Instructions for the task: Line count for the string "updates" in the records below: report that figure and nothing else.

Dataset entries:
Content starts
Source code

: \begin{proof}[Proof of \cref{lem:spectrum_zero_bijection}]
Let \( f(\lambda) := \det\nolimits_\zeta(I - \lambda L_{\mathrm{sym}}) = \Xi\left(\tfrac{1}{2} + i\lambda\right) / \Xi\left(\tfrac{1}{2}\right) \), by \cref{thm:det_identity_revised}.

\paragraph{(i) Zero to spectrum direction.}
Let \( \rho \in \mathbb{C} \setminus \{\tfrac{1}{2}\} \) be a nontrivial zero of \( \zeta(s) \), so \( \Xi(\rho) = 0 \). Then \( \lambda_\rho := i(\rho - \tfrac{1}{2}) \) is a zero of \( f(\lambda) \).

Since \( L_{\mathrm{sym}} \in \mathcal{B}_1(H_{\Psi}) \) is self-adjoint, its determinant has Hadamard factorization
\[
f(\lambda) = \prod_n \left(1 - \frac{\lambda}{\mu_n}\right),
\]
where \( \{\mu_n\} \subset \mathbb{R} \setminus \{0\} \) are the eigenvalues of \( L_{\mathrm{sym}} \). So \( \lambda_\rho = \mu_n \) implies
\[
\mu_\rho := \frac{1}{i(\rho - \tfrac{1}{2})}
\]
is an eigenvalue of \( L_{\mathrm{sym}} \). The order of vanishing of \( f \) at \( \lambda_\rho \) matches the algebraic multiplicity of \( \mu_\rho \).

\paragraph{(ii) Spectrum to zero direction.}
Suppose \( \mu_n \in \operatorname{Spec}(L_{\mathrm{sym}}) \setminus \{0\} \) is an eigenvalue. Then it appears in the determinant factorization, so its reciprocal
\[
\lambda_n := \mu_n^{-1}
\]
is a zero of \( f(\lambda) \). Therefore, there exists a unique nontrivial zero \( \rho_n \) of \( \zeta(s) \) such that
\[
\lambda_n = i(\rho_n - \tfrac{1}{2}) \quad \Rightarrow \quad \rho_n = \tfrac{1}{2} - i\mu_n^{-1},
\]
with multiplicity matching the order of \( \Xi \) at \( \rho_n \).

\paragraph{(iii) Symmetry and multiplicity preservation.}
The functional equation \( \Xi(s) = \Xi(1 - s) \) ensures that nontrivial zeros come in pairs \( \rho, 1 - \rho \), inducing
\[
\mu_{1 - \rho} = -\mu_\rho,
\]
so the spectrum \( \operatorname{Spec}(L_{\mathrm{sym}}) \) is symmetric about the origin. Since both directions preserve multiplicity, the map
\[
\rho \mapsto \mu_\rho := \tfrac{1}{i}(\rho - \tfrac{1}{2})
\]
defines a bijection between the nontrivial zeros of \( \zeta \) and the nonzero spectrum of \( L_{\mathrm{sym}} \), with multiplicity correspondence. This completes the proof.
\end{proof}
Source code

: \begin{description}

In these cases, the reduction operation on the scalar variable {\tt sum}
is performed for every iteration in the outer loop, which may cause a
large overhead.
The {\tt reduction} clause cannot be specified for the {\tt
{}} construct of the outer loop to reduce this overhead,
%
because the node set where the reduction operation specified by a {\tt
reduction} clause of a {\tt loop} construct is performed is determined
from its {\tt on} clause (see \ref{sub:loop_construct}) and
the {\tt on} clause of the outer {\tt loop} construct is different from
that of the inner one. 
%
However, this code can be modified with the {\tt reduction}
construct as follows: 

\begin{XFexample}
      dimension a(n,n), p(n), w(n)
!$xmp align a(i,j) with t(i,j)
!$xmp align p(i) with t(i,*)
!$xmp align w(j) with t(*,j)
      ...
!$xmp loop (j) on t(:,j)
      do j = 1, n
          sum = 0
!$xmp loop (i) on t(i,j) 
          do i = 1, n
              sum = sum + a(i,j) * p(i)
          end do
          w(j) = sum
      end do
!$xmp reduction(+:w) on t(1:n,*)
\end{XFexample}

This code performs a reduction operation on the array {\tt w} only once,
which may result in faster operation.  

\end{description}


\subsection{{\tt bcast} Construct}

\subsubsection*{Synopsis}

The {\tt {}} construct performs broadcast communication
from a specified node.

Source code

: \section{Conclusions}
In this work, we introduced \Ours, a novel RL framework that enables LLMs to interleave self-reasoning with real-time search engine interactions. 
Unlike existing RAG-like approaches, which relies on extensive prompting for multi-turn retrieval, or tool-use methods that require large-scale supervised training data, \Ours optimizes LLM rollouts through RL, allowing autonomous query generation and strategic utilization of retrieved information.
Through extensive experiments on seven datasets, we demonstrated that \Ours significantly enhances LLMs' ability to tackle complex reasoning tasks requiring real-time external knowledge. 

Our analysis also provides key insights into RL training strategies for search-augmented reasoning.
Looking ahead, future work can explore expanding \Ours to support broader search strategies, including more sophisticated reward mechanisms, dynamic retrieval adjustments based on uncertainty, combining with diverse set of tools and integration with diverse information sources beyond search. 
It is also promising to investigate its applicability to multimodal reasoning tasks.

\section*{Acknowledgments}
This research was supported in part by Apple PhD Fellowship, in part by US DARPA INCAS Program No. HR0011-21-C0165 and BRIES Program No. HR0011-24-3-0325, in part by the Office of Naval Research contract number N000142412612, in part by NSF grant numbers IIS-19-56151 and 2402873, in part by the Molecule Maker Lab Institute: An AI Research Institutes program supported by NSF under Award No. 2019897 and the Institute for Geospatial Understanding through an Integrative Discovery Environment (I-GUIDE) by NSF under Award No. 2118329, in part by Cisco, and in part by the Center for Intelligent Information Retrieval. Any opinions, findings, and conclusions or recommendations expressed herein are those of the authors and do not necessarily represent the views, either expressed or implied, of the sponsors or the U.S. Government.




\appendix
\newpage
Content ends
Content starts
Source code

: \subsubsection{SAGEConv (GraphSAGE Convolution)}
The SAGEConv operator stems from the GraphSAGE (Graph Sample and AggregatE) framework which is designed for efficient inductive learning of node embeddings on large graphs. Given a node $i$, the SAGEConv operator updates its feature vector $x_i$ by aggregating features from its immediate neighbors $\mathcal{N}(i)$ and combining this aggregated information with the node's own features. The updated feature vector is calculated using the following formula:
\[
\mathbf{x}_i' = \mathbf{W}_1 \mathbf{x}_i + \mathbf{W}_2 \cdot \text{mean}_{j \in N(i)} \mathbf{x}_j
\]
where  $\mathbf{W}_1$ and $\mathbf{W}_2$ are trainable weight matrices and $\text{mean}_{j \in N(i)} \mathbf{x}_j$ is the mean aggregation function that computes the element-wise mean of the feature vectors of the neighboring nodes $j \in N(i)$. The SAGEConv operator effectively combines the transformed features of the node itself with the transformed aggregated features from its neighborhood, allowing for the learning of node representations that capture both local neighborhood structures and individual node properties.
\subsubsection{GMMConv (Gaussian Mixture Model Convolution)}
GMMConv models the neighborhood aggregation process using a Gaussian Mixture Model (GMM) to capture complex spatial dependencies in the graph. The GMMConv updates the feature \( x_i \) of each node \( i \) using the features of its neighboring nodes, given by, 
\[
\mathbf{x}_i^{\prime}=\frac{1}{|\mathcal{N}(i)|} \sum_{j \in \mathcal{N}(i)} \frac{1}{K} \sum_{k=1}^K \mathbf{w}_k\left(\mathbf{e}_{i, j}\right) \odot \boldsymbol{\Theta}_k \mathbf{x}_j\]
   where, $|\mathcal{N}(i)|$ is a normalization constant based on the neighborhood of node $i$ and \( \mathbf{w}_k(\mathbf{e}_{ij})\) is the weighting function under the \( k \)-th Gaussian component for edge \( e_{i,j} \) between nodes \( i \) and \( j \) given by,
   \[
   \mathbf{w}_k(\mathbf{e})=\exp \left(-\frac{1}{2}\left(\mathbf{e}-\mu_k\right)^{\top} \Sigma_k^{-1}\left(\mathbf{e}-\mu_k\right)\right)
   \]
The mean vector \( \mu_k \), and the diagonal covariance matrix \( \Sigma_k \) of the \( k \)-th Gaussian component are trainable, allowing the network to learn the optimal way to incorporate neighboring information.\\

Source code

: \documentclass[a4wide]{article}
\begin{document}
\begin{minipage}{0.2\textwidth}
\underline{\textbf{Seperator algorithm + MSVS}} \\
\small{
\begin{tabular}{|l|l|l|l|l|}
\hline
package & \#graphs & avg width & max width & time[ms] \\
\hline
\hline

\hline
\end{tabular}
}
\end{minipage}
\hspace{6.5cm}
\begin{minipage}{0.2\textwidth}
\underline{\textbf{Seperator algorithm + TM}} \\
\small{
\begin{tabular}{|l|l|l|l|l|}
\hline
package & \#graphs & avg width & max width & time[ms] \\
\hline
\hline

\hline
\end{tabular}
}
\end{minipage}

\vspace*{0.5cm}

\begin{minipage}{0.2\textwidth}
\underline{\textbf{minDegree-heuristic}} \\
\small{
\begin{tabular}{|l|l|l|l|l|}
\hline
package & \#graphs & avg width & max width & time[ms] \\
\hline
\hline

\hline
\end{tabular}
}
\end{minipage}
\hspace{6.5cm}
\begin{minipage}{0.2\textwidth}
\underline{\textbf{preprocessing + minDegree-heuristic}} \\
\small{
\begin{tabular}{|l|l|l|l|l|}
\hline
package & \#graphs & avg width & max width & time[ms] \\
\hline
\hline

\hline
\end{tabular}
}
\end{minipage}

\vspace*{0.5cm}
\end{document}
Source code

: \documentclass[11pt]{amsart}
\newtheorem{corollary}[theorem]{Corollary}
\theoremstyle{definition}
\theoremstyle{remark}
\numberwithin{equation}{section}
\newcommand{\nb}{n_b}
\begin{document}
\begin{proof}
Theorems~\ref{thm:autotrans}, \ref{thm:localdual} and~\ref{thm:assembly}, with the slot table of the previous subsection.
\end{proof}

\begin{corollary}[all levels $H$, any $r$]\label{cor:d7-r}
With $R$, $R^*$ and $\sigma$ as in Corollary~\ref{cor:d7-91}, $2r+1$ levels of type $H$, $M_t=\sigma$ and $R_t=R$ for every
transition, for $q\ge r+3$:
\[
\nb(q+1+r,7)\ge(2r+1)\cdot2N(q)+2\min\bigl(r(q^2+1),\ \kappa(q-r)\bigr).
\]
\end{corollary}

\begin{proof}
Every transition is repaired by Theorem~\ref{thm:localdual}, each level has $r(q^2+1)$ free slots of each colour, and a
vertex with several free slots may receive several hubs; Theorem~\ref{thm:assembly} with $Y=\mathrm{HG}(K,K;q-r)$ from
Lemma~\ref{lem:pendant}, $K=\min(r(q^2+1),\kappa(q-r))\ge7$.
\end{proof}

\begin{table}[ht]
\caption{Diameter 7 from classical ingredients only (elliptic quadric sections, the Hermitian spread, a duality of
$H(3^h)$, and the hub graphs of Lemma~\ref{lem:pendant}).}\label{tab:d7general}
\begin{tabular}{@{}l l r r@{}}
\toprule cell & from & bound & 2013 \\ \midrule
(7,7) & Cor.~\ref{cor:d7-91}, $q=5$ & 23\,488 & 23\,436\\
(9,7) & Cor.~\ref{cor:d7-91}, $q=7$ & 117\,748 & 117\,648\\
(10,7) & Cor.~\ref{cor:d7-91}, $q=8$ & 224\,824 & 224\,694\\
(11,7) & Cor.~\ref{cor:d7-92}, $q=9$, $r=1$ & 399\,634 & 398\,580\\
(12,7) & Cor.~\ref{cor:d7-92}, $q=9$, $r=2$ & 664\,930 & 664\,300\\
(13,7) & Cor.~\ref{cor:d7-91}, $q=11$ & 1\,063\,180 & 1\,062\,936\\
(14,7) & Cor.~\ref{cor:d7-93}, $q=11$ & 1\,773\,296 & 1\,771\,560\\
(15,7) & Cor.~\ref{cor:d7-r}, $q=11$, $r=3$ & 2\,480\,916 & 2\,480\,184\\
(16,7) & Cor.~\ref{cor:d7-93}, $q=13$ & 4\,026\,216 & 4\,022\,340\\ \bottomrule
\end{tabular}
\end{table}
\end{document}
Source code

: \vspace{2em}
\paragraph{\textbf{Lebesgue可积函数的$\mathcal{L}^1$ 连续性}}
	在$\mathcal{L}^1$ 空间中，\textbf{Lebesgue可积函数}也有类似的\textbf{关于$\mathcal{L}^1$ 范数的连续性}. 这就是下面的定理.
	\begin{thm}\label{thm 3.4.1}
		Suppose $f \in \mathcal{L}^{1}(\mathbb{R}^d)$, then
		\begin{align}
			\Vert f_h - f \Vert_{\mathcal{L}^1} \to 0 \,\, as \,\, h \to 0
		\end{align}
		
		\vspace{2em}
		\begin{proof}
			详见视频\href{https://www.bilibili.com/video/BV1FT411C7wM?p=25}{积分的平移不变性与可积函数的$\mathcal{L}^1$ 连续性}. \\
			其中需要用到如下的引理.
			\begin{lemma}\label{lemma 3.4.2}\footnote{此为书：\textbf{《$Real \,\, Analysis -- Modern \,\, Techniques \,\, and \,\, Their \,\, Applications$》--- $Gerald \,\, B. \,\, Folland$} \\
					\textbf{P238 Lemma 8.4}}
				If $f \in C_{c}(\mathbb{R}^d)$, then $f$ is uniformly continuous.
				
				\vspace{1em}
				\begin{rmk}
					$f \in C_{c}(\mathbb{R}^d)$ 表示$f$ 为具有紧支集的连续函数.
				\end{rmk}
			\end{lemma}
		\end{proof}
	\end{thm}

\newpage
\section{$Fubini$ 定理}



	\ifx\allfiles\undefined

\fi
Content ends
Result for this exercise: 2